【完結】恋はあの人に、堕ちたのは君に。〜今日も意地悪な同期の腕の中で〜
「ん…っ」
玄関に舌の絡み合う湿った音が響く。
唇を重ねたまま、黒瀬の指先がゆっくりと有紀の髪をすくう。
唇がはなれると、
熱のこもった呼吸が交差して、ふたりの距離が、もう、引き戻せないほど近くなる。
ぽすっと黒瀬の胸元に額を預けた有紀が、ぽつりと呟いた。
「……ごめん、ちょっと、シャワー……浴びたい、かも」
その言葉に、黒瀬がゆっくりと視線を落とす。
「……いいけど」
短くそう返しながら、ニヤッと口元をゆがめた。
「一緒に入る?」
以前も聞いたことあるセリフ。
ふざけてるような、でもどこか探るような声音。
いつもなら、「は? 何言ってんの」と軽く受け流すはずの冗談に、有紀は少し間を置いて──
「……うん」
小さく、でも確かにうなずいた。
目を逸らしたまま、ほんのり赤くなった頬。
その一言が、黒瀬の表情を止めた。
「……え、今、“うん”って……」
「……っ、忘れて。
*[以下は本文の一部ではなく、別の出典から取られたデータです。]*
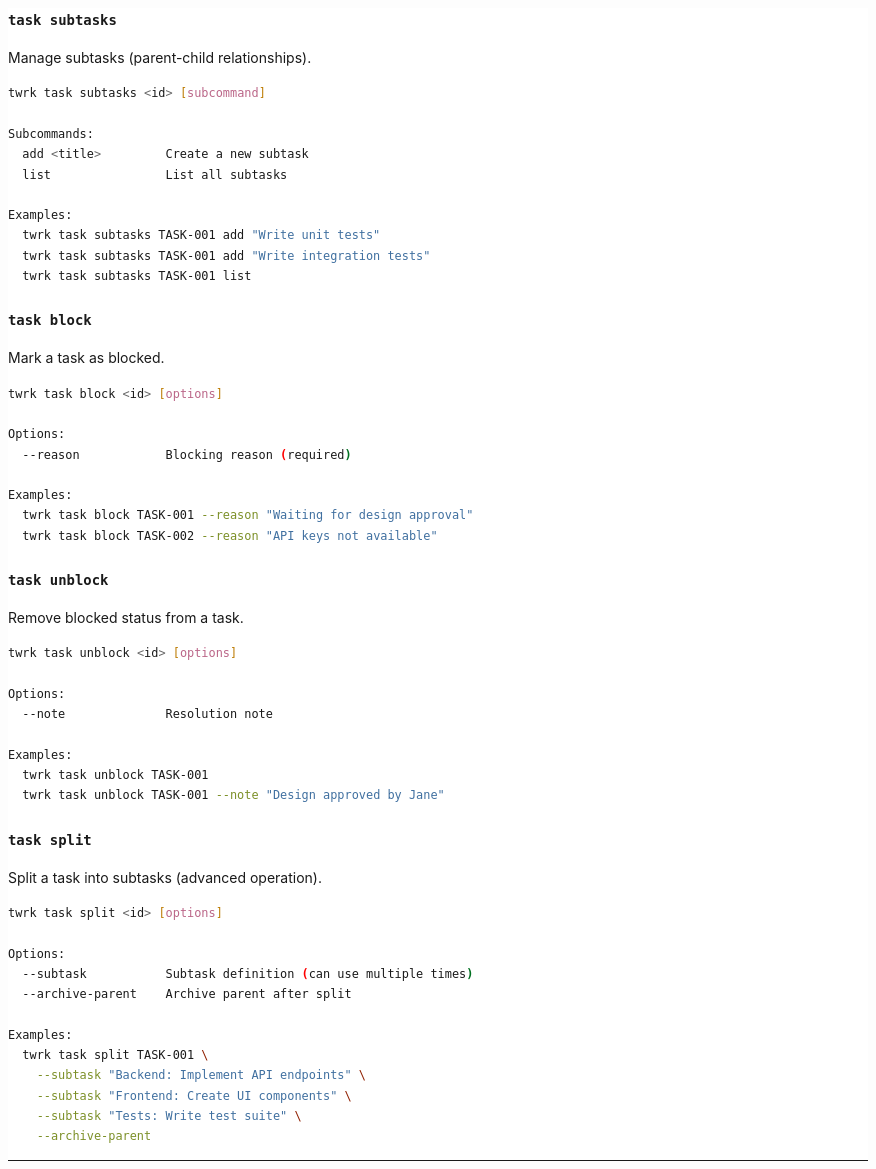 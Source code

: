 ### `task subtasks`
Manage subtasks (parent-child relationships).

```bash
twrk task subtasks <id> [subcommand]

Subcommands:
  add <title>         Create a new subtask
  list                List all subtasks
  
Examples:
  twrk task subtasks TASK-001 add "Write unit tests"
  twrk task subtasks TASK-001 add "Write integration tests"
  twrk task subtasks TASK-001 list
```

### `task block`
Mark a task as blocked.

```bash
twrk task block <id> [options]

Options:
  --reason            Blocking reason (required)

Examples:
  twrk task block TASK-001 --reason "Waiting for design approval"
  twrk task block TASK-002 --reason "API keys not available"
```

### `task unblock`
Remove blocked status from a task.

```bash
twrk task unblock <id> [options]

Options:
  --note              Resolution note

Examples:
  twrk task unblock TASK-001
  twrk task unblock TASK-001 --note "Design approved by Jane"
```

### `task split`
Split a task into subtasks (advanced operation).

```bash
twrk task split <id> [options]

Options:
  --subtask           Subtask definition (can use multiple times)
  --archive-parent    Archive parent after split

Examples:
  twrk task split TASK-001 \
    --subtask "Backend: Implement API endpoints" \
    --subtask "Frontend: Create UI components" \
    --subtask "Tests: Write test suite" \
    --archive-parent
```

---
やっぱナシ」
「まてまて。今のナシにすんな」
黒瀬が、有紀の顔をのぞき込む。
「……前は断ったくせに、今日はいいんだ?」
「……うるさい」
ぽつりと返す。
恥ずかしくて、顔を逸らすけど、耳まで赤く染まっている。
黒瀬はその様子を見て、少しだけ驚いたように瞬きをして──
「……っ、マジか」
思わず笑みを噛み殺した。
「……ぜってー断られると思った。
ちょっと、嬉しすぎて…やばいっ」
「な、なにそれ。」
そう言いながらも、有紀の口元もかすかに緩んでいた。
たぶん──これが、ふたりにとっての「小さな変化」だった。